In view of the ongoing environmental change, large-scale climate change adaptation interventions in the Sunderban region are necessary. These would involve, among others, a planned retreat from certain locations where maintaining habitation would be nearly impossible and exorbitant. Bangladesh is reportedly working on developing climate-resilient and migrant-friendly cities and towns to encourage migration away from densely-populated areas. India should consider helping Bangladesh in this endeavour and learn from the process as this would avoid jeopardizing regional environmental security by helping people to move away from harm’s way and by allowing mangroves to move inland apace with rising sea levels.
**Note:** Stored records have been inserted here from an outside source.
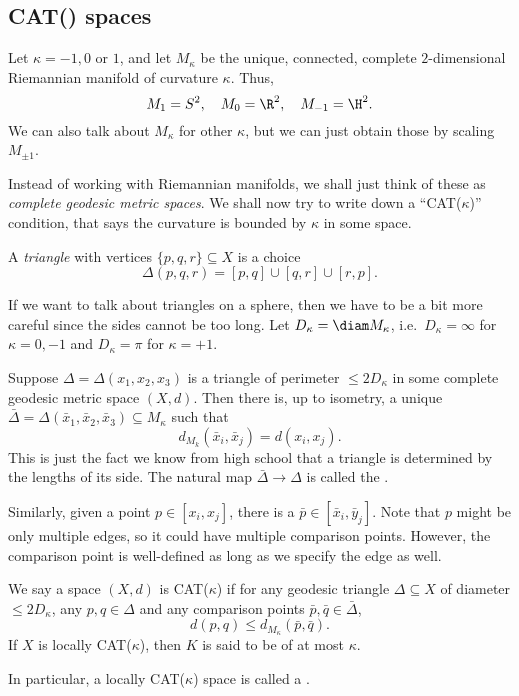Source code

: \documentclass[a4paper]{article}
\begin{document}
\subsection{CAT() spaces}
Let $\kappa = -1, 0$ or $1$, and let $M_\kappa$ be the unique, connected, complete $2$-dimensional Riemannian manifold of curvature $\kappa$. Thus,
\[
  M_1 = S^2,\quad M_0 = \R^2,\quad M_{-1} = \H^2.
\]
We can also talk about $M_\kappa$ for other $\kappa$, but we can just obtain those by scaling $M_{\pm 1}$.

Instead of working with Riemannian manifolds, we shall just think of these as \emph{complete geodesic metric spaces}. We shall now try to write down a ``CAT($\kappa$)'' condition, that says the curvature is bounded by $\kappa$ in some space.

\begin{defi}[Triangle]
  A \emph{triangle} with vertices $\{p, q, r\} \subseteq X$ is a choice
  \[
    \Delta(p, q, r) = [p, q] \cup [q, r] \cup [r, p].
  \]
\end{defi}
If we want to talk about triangles on a sphere, then we have to be a bit more careful since the sides cannot be too long. Let $D_\kappa = \diam M_\kappa$, i.e.\ $D_\kappa = \infty$ for $\kappa = 0, -1$ and $D_\kappa = \pi$ for $\kappa = +1$.

Suppose $\Delta = \Delta(x_1, x_2, x_3)$ is a triangle of perimeter $\leq 2 D_\kappa$ in some complete geodesic metric space $(X, d)$. Then there is, up to isometry, a unique  $\bar{\Delta} = \Delta(\bar{x}_1, \bar{x}_2, \bar{x}_3) \subseteq M_\kappa$ such that
\[
  d_{M_k}(\bar{x}_i, \bar{x}_j) = d(x_i, x_j).
\]
This is just the fact we know from high school that a triangle is determined by the lengths of its side. The natural map $\bar{\Delta} \to \Delta$ is called the .

Similarly, given a point $p \in [x_i, x_j]$, there is a  $\bar{p} \in [\bar{x}_i, \bar{y}_j]$. Note that $p$ might be only multiple edges, so it could have multiple comparison points. However, the comparison point is well-defined as long as we specify the edge as well.

\begin{defi} %
  We say a space $(X, d)$ is CAT($\kappa$) if for any geodesic triangle $\Delta \subseteq X$ of diameter $\leq 2 D_\kappa$, any $p, q \in \Delta$ and any comparison points $\bar{p}, \bar{q} \in \bar{\Delta}$,
  \[
    d(p, q) \leq d_{M_\kappa} (\bar{p}, \bar{q}).
  \]
  If $X$ is locally CAT($\kappa$), then $K$ is said to be of  at most $\kappa$.

  In particular, a locally CAT($\kappa$) space is called a .
\end{defi}
\end{document}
The sheer scale of interventions necessitates accessing technology and international climate finance. These can be fast-tracked through a binational mechanism that facilitates collaboration between the two countries. The JWG should be reconstituted for this purpose and meet frequently till it is able to deliver a bilateral mechanism for cooperation and coordination. The mechanism should be ecosystem focused, take an adaptive management approach, and ensure collaboration and participation. Such a mechanism can help define the region and the adaptation measures, draw up timelines, keep track of progress, and report back to the JWG.
The transboundary mechanism to address impacts of climate change and enhance regional environmental security should be multi-layered and participatory rather than procedural. Meaningful participation would mean bidirectional flow of information between those who decide and those who are affected by the decisions. The mechanism should go beyond Westphalia, the 19th and 20th century fixation on the concept of sovereignty, and decentralize decision-making at multiple levels, starting from the highest political level to the programme implementing level. For facilitating dialogue and better coordination between the two countries and among actors within each country, there should be a Common Sunderban Secretariat akin to the trinational Common Wadden Sea Secretariat. The Secretariat is not meant to infringe on jurisdictions but adapted to work with existing institutional structures. The CSS could be based in one of the countries but also registered as a legal entity in the other country to be able to ‘do business’ there. The Secretariat could be the vehicle for accessing technology and international climate finance, as well as serve as the Common Project Management Unit for large-scale adaptation interventions.
The rate of global warming and the trajectory of UN climate negotiations leave vulnerable nations little choice but to act decisively for securing the future for their people and the ecosystems that sustain them. The two prime ministers have the mandate and the will to be decisive; it is only a matter of the agenda. Would the external affairs minister oblige? For time is not an ally of the Sunderban and its people.